Cloxxki said:Innocence cannot be proven in case of clen. Few positive cows, lots of clen positives. In Contador's case, the rumored plasticizer test thing complicates it further.
No, it doesn't complicate it further. Plasticizers aren't part of the anti-doping protocol. That's it. Only those who want to hang Contador in the court of public opinion have turned this into a point of contention.
I put the plasticizers controversy right up there with that interview by the alleged Astana "insider" in the Belgian magazine HUMO. That too was supposed to be some sort of bombshell, and what came of it? NOTHING.

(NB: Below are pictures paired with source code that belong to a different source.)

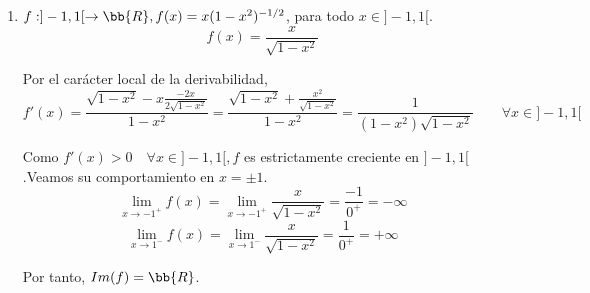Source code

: \begin{ejercicio}
\begin{enumerate}
        \item $f:]-1,1[\to \bb{R}, f(x)=x(1-x^2)^{-1/2}$, para todo $x\in]-1,1[$.
        $$f(x) = \frac{x}{\sqrt{1-x^2}}$$

        Por el carácter local de la derivabilidad,
        $$f'(x)=\frac{\sqrt{1-x^2}-x\frac{-2x}{2\sqrt{1-x^2}}}{1-x^2} = \frac{\sqrt{1-x^2}+\frac{x^2}{\sqrt{1-x^2}}}{1-x^2} = \frac{1}{(1-x^2)\sqrt{1-x^2}} \qquad \forall x \in ]-1,1[$$

        Como $f'(x)>0\quad \forall x \in ]-1,1[, f$ es estrictamente creciente en $]-1,1[$.Veamos su comportamiento en $x=\pm1$.
        \begin{equation*}
            \lim_{x \to -1^+} f(x) = \lim_{x \to -1^+} \frac{x}{\sqrt{1-x^2}} = \frac{-1}{0^+} = -\infty
        \end{equation*}
        \begin{equation*}
            \lim_{x \to 1^-} f(x) = \lim_{x \to 1^-} \frac{x}{\sqrt{1-x^2}} = \frac{1}{0^+} = +\infty
        \end{equation*}

        Por tanto, $Im(f)=\bb{R}$.
    \end{enumerate}
\end{ejercicio}

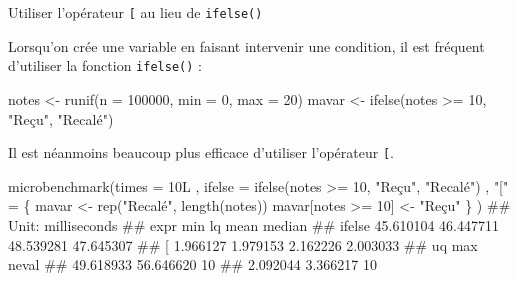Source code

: \documentclass[12pt,ignorenonframetext,handout,]{beamer}
\newenvironment{Shaded}{}{}
\newcommand{\DataTypeTok}[1]{#1}
\newcommand{\DecValTok}[1]{#1}
\newcommand{\KeywordTok}[1]{\textcolor[rgb]{0.00,0.00,1.00}{#1}}
\newcommand{\NormalTok}[1]{#1}
\newcommand{\OperatorTok}[1]{#1}
\newcommand{\StringTok}[1]{\textcolor[rgb]{0.00,0.50,0.50}{#1}}
\renewenvironment{Shaded}{\begin{snugshade}}{\end{snugshade}}
\begin{document}
\begin{frame}[fragile]{Utiliser l’opérateur \texttt{{[}} au lieu de
\texttt{ifelse()}}
\protect\hypertarget{utiliser-loperateur-au-lieu-de-ifelse}{}

\small

Lorsqu’on crée une variable en faisant intervenir une condition, il est
fréquent d’utiliser la fonction \texttt{ifelse()} :

\footnotesize

\begin{Shaded}
\begin{Highlighting}[]
\NormalTok{notes <-}\StringTok{ }\KeywordTok{runif}\NormalTok{(}\DataTypeTok{n =} \DecValTok{100000}\NormalTok{, }\DataTypeTok{min =} \DecValTok{0}\NormalTok{, }\DataTypeTok{max =} \DecValTok{20}\NormalTok{)}
\NormalTok{mavar <-}\StringTok{ }\KeywordTok{ifelse}\NormalTok{(notes }\OperatorTok{>=}\StringTok{ }\DecValTok{10}\NormalTok{, }\StringTok{"Reçu"}\NormalTok{, }\StringTok{"Recalé"}\NormalTok{)}
\end{Highlighting}
\end{Shaded}

\pause \small

Il est néanmoins beaucoup plus efficace d’utiliser l’opérateur
\texttt{{[}}.

\footnotesize

\begin{Shaded}
\begin{Highlighting}[]
\KeywordTok{microbenchmark}\NormalTok{(}\DataTypeTok{times =}\NormalTok{ 10L}
\NormalTok{  , }\DataTypeTok{ifelse =} \KeywordTok{ifelse}\NormalTok{(notes }\OperatorTok{>=}\StringTok{ }\DecValTok{10}\NormalTok{, }\StringTok{"Reçu"}\NormalTok{, }\StringTok{"Recalé"}\NormalTok{)}
\NormalTok{  , }\StringTok{"["}\NormalTok{ =}\StringTok{ }\NormalTok{\{}
\NormalTok{    mavar <-}\StringTok{ }\KeywordTok{rep}\NormalTok{(}\StringTok{"Recalé"}\NormalTok{, }\KeywordTok{length}\NormalTok{(notes))}
\NormalTok{    mavar[notes }\OperatorTok{>=}\StringTok{ }\DecValTok{10}\NormalTok{] <-}\StringTok{ "Reçu"}
\NormalTok{  \} }
\NormalTok{)}
\NormalTok{  ## Unit: milliseconds}
\NormalTok{  ##    expr       min        lq      mean    median}
\NormalTok{  ##  ifelse 45.610104 46.447711 48.539281 47.645307}
\NormalTok{  ##       [  1.966127  1.979153  2.162226  2.003033}
\NormalTok{  ##         uq       max neval}
\NormalTok{  ##  49.618933 56.646620    10}
\NormalTok{  ##   2.092044  3.366217    10}
\end{Highlighting}
\end{Shaded}

\end{frame}
\end{document}
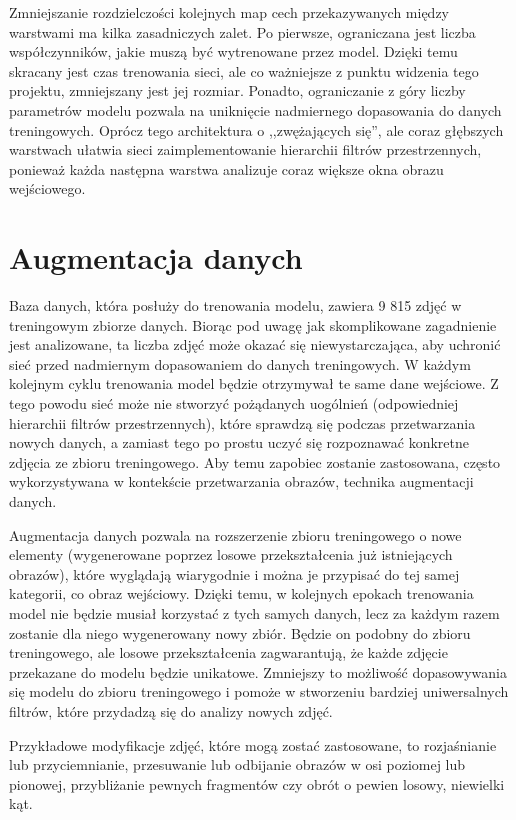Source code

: Zmniejszanie rozdzielczości kolejnych map cech przekazywanych między warstwami ma kilka zasadniczych zalet. Po pierwsze, ograniczana jest liczba współczynników, jakie muszą być wytrenowane przez model. Dzięki temu skracany jest czas trenowania sieci, ale co ważniejsze z punktu widzenia tego projektu, zmniejszany jest jej rozmiar. Ponadto, ograniczanie z góry liczby parametrów modelu pozwala na uniknięcie nadmiernego dopasowania do danych treningowych. Oprócz tego architektura o ,,zwężających się'', ale coraz głębszych warstwach ułatwia sieci zaimplementowanie hierarchii filtrów przestrzennych, ponieważ każda następna warstwa analizuje coraz większe okna obrazu wejściowego.


\section{Augmentacja danych}
Baza danych, która posłuży do trenowania modelu, zawiera 9 815 zdjęć w treningowym zbiorze danych.
Biorąc pod uwagę jak skomplikowane zagadnienie jest analizowane, ta liczba zdjęć może okazać się niewystarczająca, aby uchronić sieć przed nadmiernym dopasowaniem do danych treningowych. 
W każdym kolejnym cyklu trenowania model będzie otrzymywał te same dane wejściowe.
Z tego powodu sieć może nie stworzyć pożądanych uogólnień (odpowiedniej hierarchii filtrów przestrzennych), które sprawdzą się podczas przetwarzania nowych danych, a zamiast tego po prostu uczyć się rozpoznawać konkretne zdjęcia ze zbioru treningowego.
Aby temu zapobiec zostanie zastosowana, często wykorzystywana w kontekście przetwarzania obrazów, technika augmentacji danych.

Augmentacja danych pozwala na rozszerzenie zbioru treningowego o nowe elementy (wygenerowane poprzez losowe przekształcenia już istniejących obrazów), które wyglądają wiarygodnie i można je przypisać do tej samej kategorii, co obraz wejściowy. Dzięki temu, w kolejnych epokach trenowania model nie będzie musiał korzystać z tych samych danych, lecz za każdym razem zostanie dla niego wygenerowany nowy zbiór. Będzie on podobny do zbioru treningowego, ale losowe przekształcenia zagwarantują, że każde zdjęcie przekazane do modelu będzie unikatowe. Zmniejszy to możliwość dopasowywania się modelu do zbioru treningowego i pomoże w stworzeniu bardziej uniwersalnych filtrów, które przydadzą się do analizy nowych zdjęć.

Przykładowe modyfikacje zdjęć, które mogą zostać zastosowane, to rozjaśnianie lub przyciemnianie, przesuwanie lub odbijanie obrazów w osi poziomej lub pionowej, przybliżanie pewnych fragmentów czy obrót o pewien losowy, niewielki kąt.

Cloxxki said:It's not so hard for WADA to send out an official warning that it's come to their attention certain PEDs are contaminating grocery store and specialty shop foods. Have your food tested, or risk the ban. Make it a one-year ban then, for PEDs that exist in commercial foods. The no tolerance rule could be for top level athletes, the limit for those who are less likely (lower level of professionalism, money) to have expensive docs keeping them just-clean.
You're straight-up buggin' on this. How elite athletes are supposed to keep away from foods that may or may not be contaminated is really something that has no correlation with reality.
I think you're letting your zealous attitude towards doping seriously compromise your views.
Cloxxki said:Another approach would be to have a threshold OoC, and a lower one or no tolerance in-competition. Like cocaine. Cool to get high OoC, not cool to still be positive by the time your next race is contested.
No. The only approach would be to realize that such a minute amount of clenbutarol, regardless of how it got into a rider's system, has no performance-enhancing benefit whatsoever. You don't strip a man's Tour title over something so insignificant. That is, unless you are either an anti-doping yahoo or just a Contador hater.